# [Try it]
Your task is to count the lines of the records that contain "anotação". Answer with the number and nothing else.
(Beginning of Dataset records)
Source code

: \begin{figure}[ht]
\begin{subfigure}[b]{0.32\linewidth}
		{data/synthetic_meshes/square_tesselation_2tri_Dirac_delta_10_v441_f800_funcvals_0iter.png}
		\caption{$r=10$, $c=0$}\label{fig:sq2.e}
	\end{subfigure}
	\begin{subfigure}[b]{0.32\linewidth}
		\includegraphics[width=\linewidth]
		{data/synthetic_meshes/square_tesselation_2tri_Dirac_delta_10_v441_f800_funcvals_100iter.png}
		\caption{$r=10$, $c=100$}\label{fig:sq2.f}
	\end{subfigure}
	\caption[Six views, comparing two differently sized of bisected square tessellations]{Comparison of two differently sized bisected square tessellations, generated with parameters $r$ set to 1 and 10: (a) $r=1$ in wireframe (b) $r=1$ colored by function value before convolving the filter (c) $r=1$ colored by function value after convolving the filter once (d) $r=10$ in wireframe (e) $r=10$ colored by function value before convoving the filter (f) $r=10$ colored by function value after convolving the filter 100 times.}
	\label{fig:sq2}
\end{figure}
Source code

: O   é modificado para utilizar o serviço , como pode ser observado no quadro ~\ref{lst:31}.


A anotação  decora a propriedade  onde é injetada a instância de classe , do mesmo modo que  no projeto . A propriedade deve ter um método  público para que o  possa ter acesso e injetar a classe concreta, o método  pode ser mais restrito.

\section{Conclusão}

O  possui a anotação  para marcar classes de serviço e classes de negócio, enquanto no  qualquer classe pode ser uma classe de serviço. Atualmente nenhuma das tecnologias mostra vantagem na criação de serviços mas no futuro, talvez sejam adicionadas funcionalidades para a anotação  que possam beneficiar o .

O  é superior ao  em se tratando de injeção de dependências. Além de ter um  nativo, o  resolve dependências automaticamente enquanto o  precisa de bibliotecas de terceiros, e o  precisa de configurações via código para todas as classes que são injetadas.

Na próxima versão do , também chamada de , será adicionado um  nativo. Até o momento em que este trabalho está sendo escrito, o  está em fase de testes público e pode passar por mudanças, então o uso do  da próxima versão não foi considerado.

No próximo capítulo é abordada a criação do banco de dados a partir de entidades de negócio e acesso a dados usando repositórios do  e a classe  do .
(End of Dataset records)
(Beginning of Dataset records)
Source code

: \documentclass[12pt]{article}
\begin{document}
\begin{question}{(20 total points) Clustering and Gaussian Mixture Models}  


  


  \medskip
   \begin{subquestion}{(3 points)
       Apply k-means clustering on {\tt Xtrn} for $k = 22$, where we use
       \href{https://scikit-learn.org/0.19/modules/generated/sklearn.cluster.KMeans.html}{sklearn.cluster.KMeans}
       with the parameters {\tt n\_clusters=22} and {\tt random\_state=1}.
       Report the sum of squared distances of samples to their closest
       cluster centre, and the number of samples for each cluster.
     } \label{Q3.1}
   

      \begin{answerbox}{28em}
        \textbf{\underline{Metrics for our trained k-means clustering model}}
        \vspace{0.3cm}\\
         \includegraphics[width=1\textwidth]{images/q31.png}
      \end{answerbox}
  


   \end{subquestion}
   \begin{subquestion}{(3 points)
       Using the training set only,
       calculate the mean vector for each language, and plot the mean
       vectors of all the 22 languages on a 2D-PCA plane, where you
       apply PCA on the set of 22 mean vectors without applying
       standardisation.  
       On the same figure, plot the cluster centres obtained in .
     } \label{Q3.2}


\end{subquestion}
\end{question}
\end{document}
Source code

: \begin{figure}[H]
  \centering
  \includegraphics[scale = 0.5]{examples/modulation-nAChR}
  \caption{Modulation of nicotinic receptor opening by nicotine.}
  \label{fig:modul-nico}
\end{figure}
(End of Dataset records)
# [Exercise answer]
2